Когда нас отправляли в область, то вызвали в горком комсомола и проинструктировали. А в это время первым секретарём Московского горкома партии стал Н. С. Хрущёв. Нам говорили: «Ребята, всё, что вы узнаете, вы доложите, потому что Никита Сергеевич хочет знать, какое положение на самом деле». И мы фиксировали, рады стараться. Кто-то бы, может, и мимо прошёл, а мы всё это в себя впитывали. Мы, москвичи, городские жители, впервые увидели, как живёт деревня эта несчастная. Как-то сама себя кормит, и ещё с них дерут. Чтобы выполнить поставки продуктов якобы со своего участка, ездили в Москву, там покупали масло и его сдавали. Это всё мы там узнали. Художником нашей стенгазеты была моя подруга Гиля Ефман. И к вечеру выпускалась газета на трёх ватманских листах. Была и самодеятельность. Мы хором пели песни о мире. Колхозники – им вечером некуда было податься – валом валили в клуб. Это бывала обыкновенная изба, которая побольше. Тут же и танцы. Сперва танцевали мы. После нас выходили женщины, девушки. Отбивали чечётку, пели частушки. У них были такие замечательные частушки, но мы, дураки, не записывали. Такую запомнила:

 

Дура, дура, дура я,

Дура я проклятая.

У него четыре дуры,

А я дура пятая.

 

И в таком духе. Так мы видели действительную жизнь нашей страны. Нашим лидером был Володя Логинов. Он был из нас самый талантливый, самый умный. Володя потом стал учёным, защитил докторскую диссертацию, книги писал, и у меня есть его книга о Ленине.

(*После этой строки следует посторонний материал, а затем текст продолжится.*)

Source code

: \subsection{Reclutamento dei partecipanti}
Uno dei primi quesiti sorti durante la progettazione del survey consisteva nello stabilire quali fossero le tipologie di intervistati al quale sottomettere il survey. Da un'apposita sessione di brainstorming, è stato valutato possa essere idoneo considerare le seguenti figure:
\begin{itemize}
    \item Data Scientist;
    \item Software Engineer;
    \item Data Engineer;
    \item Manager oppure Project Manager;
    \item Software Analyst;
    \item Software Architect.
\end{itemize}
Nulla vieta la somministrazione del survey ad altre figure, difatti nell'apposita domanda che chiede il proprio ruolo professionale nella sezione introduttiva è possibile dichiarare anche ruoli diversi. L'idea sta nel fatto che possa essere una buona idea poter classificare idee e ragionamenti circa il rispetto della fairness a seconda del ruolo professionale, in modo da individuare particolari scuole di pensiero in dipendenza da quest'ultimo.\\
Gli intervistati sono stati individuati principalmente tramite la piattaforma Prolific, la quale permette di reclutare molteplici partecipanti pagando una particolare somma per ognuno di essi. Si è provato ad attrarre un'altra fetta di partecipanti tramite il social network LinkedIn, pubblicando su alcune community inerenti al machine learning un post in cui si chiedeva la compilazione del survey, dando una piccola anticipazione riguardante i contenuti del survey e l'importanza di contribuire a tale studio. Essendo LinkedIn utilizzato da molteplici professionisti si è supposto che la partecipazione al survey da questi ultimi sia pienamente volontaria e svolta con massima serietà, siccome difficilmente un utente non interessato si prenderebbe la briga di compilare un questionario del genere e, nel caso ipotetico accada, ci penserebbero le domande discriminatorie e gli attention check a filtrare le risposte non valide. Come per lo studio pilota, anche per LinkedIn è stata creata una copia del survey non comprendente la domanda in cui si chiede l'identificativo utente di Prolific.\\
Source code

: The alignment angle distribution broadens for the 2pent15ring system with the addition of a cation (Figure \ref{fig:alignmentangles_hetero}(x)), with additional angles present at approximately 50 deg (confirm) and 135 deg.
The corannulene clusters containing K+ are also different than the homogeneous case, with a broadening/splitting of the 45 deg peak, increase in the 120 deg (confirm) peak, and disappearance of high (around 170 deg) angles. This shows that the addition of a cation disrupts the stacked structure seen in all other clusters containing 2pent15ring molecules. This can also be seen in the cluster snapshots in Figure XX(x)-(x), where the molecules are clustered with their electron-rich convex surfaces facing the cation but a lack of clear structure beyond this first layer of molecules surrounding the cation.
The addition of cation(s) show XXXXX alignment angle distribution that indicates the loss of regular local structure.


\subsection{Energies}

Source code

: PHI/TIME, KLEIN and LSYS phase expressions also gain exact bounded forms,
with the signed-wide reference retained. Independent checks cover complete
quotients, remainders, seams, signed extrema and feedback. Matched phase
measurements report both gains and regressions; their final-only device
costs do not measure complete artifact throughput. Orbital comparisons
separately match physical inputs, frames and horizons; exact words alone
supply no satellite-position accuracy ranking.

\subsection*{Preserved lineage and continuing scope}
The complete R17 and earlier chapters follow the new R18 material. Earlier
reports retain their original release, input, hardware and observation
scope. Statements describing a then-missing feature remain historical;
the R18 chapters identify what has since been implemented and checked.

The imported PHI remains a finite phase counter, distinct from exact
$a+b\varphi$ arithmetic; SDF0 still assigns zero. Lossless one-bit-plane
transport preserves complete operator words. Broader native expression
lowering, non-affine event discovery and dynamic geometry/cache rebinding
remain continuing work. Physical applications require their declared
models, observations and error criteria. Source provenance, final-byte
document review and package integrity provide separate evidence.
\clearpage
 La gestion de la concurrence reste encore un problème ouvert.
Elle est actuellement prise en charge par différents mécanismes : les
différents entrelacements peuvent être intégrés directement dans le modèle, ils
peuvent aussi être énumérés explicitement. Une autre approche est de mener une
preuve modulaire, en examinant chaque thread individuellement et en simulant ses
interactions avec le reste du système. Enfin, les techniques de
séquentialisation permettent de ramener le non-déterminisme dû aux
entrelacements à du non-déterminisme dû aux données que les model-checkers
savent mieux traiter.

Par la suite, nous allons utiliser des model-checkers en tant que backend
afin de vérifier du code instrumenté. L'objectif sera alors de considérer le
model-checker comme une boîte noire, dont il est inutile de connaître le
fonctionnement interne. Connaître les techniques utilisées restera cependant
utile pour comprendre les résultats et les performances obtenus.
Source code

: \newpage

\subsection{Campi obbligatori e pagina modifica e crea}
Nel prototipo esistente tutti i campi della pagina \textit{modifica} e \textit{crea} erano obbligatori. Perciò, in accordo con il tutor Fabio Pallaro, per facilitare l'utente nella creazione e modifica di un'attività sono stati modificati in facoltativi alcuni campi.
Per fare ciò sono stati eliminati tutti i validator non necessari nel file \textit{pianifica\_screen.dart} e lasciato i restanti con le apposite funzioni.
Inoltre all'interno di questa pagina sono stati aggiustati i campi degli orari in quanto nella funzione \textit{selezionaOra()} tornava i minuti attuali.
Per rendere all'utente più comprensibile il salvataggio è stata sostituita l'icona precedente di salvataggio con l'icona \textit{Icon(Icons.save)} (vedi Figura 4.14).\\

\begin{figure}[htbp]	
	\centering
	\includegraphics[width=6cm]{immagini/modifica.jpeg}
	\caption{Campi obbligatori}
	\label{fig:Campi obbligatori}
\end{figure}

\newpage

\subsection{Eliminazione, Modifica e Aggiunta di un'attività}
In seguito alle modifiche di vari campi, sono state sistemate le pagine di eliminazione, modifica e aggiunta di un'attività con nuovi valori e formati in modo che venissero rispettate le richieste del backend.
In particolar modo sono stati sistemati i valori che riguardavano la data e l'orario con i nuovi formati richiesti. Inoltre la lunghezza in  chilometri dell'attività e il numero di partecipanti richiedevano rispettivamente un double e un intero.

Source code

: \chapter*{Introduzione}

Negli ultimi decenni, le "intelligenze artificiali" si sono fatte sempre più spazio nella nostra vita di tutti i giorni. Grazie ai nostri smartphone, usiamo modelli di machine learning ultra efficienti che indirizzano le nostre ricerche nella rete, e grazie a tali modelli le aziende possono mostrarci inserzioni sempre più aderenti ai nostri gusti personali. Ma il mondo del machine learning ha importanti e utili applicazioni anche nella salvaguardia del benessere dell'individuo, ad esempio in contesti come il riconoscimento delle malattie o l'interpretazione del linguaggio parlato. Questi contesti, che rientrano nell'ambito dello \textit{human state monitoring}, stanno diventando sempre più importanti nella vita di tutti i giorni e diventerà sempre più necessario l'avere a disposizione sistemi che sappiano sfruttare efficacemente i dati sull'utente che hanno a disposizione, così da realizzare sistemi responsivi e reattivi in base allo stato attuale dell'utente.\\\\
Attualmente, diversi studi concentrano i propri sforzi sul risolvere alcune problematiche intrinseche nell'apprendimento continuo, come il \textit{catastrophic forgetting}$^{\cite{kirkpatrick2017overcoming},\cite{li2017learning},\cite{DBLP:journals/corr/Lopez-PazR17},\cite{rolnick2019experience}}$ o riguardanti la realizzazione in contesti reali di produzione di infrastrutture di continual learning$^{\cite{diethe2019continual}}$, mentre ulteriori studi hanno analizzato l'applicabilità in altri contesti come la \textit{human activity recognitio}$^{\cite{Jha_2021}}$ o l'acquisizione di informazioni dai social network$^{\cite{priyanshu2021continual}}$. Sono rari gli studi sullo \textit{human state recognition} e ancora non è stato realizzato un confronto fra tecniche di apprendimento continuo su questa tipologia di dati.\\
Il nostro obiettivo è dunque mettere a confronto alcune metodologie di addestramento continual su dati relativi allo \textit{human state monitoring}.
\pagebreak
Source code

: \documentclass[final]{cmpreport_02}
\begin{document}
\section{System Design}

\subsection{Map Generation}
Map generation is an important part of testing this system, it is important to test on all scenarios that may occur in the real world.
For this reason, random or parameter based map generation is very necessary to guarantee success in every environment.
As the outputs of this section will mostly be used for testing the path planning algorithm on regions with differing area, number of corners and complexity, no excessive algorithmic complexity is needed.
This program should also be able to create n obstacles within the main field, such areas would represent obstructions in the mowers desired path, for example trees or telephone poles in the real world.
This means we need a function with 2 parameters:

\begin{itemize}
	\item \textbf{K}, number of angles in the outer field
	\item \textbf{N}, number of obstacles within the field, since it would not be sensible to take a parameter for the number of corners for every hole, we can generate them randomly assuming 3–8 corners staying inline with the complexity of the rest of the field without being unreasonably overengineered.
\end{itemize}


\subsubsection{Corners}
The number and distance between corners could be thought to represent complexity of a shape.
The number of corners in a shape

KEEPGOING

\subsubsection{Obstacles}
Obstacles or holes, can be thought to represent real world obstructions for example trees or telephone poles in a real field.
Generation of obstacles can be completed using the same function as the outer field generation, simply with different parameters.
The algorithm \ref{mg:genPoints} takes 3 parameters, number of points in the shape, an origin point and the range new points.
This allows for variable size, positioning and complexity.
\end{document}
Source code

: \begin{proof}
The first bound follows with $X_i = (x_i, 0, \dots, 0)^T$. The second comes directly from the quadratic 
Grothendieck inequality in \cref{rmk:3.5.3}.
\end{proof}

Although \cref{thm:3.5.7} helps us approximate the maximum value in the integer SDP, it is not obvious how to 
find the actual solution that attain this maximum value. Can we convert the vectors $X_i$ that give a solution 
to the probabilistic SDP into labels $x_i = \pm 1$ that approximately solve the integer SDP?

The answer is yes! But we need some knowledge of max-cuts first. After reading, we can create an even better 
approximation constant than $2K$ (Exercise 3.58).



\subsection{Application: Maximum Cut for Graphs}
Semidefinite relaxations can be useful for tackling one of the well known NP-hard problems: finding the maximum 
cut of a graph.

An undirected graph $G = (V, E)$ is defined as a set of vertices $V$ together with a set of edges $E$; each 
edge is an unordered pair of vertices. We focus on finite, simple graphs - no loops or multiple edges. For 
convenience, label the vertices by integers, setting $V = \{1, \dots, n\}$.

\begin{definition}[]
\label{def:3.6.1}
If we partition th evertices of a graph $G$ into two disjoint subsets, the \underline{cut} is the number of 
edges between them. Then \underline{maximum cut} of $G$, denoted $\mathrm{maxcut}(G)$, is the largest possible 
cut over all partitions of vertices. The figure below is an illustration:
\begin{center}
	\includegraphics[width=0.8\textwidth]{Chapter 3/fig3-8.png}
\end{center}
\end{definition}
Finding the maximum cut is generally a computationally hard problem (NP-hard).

На четвёртом курсе, на рубеже 1951 и 1952 года, на самом пике антисемитской кампании, у нас была устроена вечеринка. Я-то на ней не была, у меня было свидание. А на этой вечеринке, как потом выяснилось, все ругали нашего факультетского парторга Хейфеца. Он был из тех евреев, которые самые большие антисемиты, мерзавец из мерзавцев. А на вечеринке был стукач, второкурсник Лёва Чубаров. Нам как раз на четвёртом курсе прислали нового декана – Бабурина Дмитрия Сергеевича, конечно, энкавэдэшника по совместительству. Ему донесли. И стал декан всех участников вечеринки по одному к себе тягать на беседы. На каждой беседе он обязательно спрашивал: «А вы на вечеринке затрагивали еврейский вопрос? И с кем вы об этом говорили?». И что же вы думаете? Моя ближайшая подруга Рябцева Галя (потом Клокова в замужестве) назвала меня. А подать сюда Ляпкина-Тяпкина! То есть Лину Каминскую. А я всего насмотрелась в деревне, в голове у меня был как котёл кипящий. Ведь я своё выпускное сочинение в школе закончила стихами Маяковского:

 

И я, как весну человечества,
Рождённую в трудах и в бою,
Пою моё отечество, республику мою!

 

И в этой республике такое творится.

И меня вызывает декан. Он такой был, знаете, энкавэдэшник: глаза голубые, умные, внимательные. «Ну, Лина, говорите», – сказал он мне. И я!.. Я была так рада, что есть человек, который готов меня выслушать. И я так начала: «Да этот еврейский вопрос – это вопрос двадцать пятый! (Он был, действительно, для меня двадцать пятый.) Ведь вот что главное! Вот что мы увидели в колхозах!.. Кошмар и ужас. Я знаю, мой отец был арестован, и у нас у каждого третьего арестован кто-нибудь. Значит, миллионы людей – враги народа?! Да быть этого не может». И так далее. Бабурин, как видно, был неплохой человек и ничего не передал «наверх», иначе бы забыли, как меня звали.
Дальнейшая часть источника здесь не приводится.